The chief protagonists of Old Friends and New Fancies are three young women, all unmarried at the outset: Georgiana Darcy and Kitty Bennet (Pride and Prejudice) and Mary Crawford (Mansfield Park). The novel begins after the marriage of Elizabeth Bennet and Fitzwilliam Darcy (they have two children, a boy of two years, and a baby girl); Darcy's sister Georgiana and cousin Colonel Fitzwilliam have been engaged for six months but are not very happy together, and they soon break it off. Col. Fitzwilliam goes to visit Lady Catherine de Bourgh in Bath with the Darcys, where he meets and falls in love with Mary Crawford. Robert and Lucy (Steele) Ferrars have been cultivating Lady Catherine, and Lucy is hoping that Col. Fitzwilliam will marry her sister Anne. The Ferrars take the opportunity to slander Mary to Lady Catherine, resulting in her banishment from Lady Catherine's circle. Lonely and defiant, Mary begins spending time with an admiring Sir Walter Elliott, leading to a rumor that they are about to marry. Hearing this and feeling that his comparative poverty and lack of title make him a poor match for Mary, Col. Fitzwilliam removes himself from the scene, going to Ireland for a time. They are only reconciled after Col. Fitzwilliam is badly injured in a fall from his horse while hunting.
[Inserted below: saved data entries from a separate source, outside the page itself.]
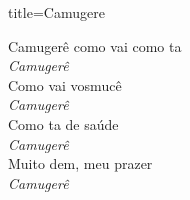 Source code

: \documentclass[fontsize=14pt, paper=a4, twoside, DIV=20]{scrreprt} %
\begin{document}
\begin{multicols*}{2}
\begin{song}{title={Camugere}}
        \begin{verse*}
            Camugerê como vai como ta\\
            \textit{Camugerê}\\
            Como vai vosmucê\\
            \textit{Camugerê}\\
            Como ta de saúde\\
            \textit{Camugerê}\\
            Muito dem, meu prazer\\
            \textit{Camugerê}\\
        \end{verse*}
\end{song}




\end{multicols*}
\end{document}
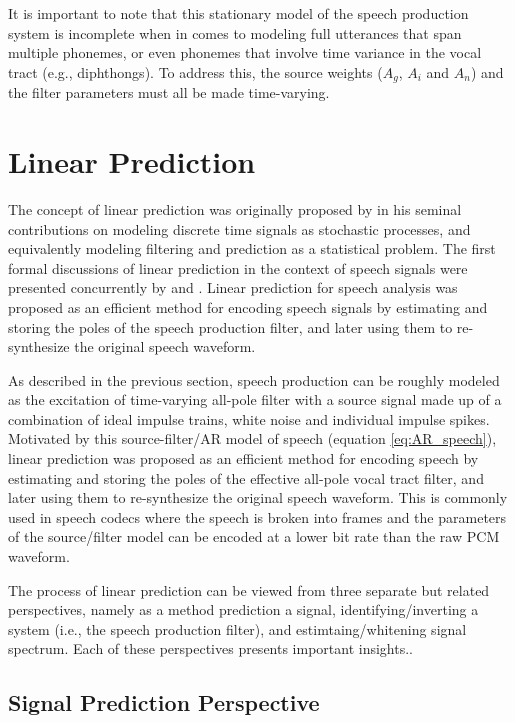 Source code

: It is important to note that this stationary model of the speech production system is incomplete when in comes to modeling full utterances that span multiple phonemes, or even phonemes that involve time variance in the vocal tract (e.g., diphthongs). To address this, the source weights ($A_g$, $A_i$ and $A_n$) and the filter parameters must all be made time-varying.

\section{Linear Prediction}

The concept of linear prediction was originally proposed by \cite{wiener1949extrapolation} in his seminal contributions on modeling discrete time signals as stochastic processes, and equivalently modeling filtering and prediction as a statistical problem. The first formal discussions of linear prediction in the context of speech signals were presented concurrently by \cite{saito1967theoretical} and \cite{atal1970adaptive}. Linear prediction for speech analysis was proposed as an efficient method for encoding speech signals by estimating and storing the poles of the speech production filter, and later using them to re-synthesize the original speech waveform. 

As described in the previous section, speech production can be roughly modeled as the excitation of time-varying all-pole filter with a source signal made up of a combination of ideal impulse trains, white noise and individual impulse spikes. Motivated by this source-filter/AR model of speech (equation \ref{eq:AR_speech}), linear prediction was proposed as an efficient method for encoding speech by estimating and storing the poles of the effective all-pole vocal tract filter, and later using them to re-synthesize the original speech waveform. This is commonly used in speech codecs where the speech is broken into frames and the parameters of the source/filter model can be encoded at a lower bit rate than the raw PCM waveform.

The process of linear prediction can be viewed from three separate but related perspectives, namely as a method prediction a signal, identifying/inverting a system (i.e., the speech production filter), and estimtaing/whitening signal spectrum. Each of these perspectives presents important insights..

\subsection{Signal Prediction Perspective}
Meanwhile, Kitty Bennet has gone to London as a protégé of Emma (Woodhouse) Knightley. Although less flighty than formerly, she falls madly in love with William Price, a friend of the Knightleys and a naval officer who is the younger brother of Fanny (Price) Bertram of Mansfield Park. Georgiana visits Kitty in London, where she is introduced to William at a ball given by the Knightleys. Kitty later goes to stay with Elizabeth and Georgiana at Pemberley, and they try unsuccessfully to rein in her expectation of receiving a proposal of marriage from William. The Darcys give a ball at which William, instead of proposing to Kitty, declares his love to Georgiana. Georgiana, out of consideration for Kitty's feelings and confusion about her own, initially rebuffs William, but eventually the two become engaged, while a sobered Kitty pairs up with clergyman James Morland, whom Darcy has installed in a local parish. The latter denouement was hinted at by Austen herself in her letters, where she mentions that she can imagine Kitty married to a Derbyshire clergyman. Almost as an afterthought, Brinton also pairs up Tom Bertram and Isabella Thorpe, completing a sequence in which all of Brinton's characters destined for matrimony become engaged to someone from a different Jane Austen novel.

Source novels of key characters
Pride and Prejudice: Kitty Bennet, Elizabeth Bennet (here Elizabeth Darcy), Fitzwilliam Darcy,  Georgiana Darcy, Colonel Fitzwilliam, Lady Catherine de Bourgh
Mansfield Park: Mary Crawford, William Price, Tom Bertram
Sense and Sensibility: Elinor Dashwood (here Elinor Ferrars), Robert Ferrars, Lucy Steele (here Lucy Ferrars), Anne Steele
Emma: Emma Woodhouse (here Emma Knightley), George Knightley
Persuasion: Anne Elliot (here Anne Wentworth), Sir Walter Elliott
Northanger Abbey: Isabella Thorpe, James Morland

Author and style
Very little is known about Sybil Grace Brinton. She was born in 1874 at Stourport-on-Severn in Worcestershire and was subject to ill health throughout her life. She married in 1908 and died in 1928. What she termed her "little attempt at picturing the after-adventures of some of Jane Austen's characters" was her only book. Only a few editions were published, and it remained relatively unknown until it was reprinted in 1998, after it had passed into the public domain. Brinton states in her preface that she used a memoir by Jane Austen's nephew James Austen-Leigh as one source for her plot elements.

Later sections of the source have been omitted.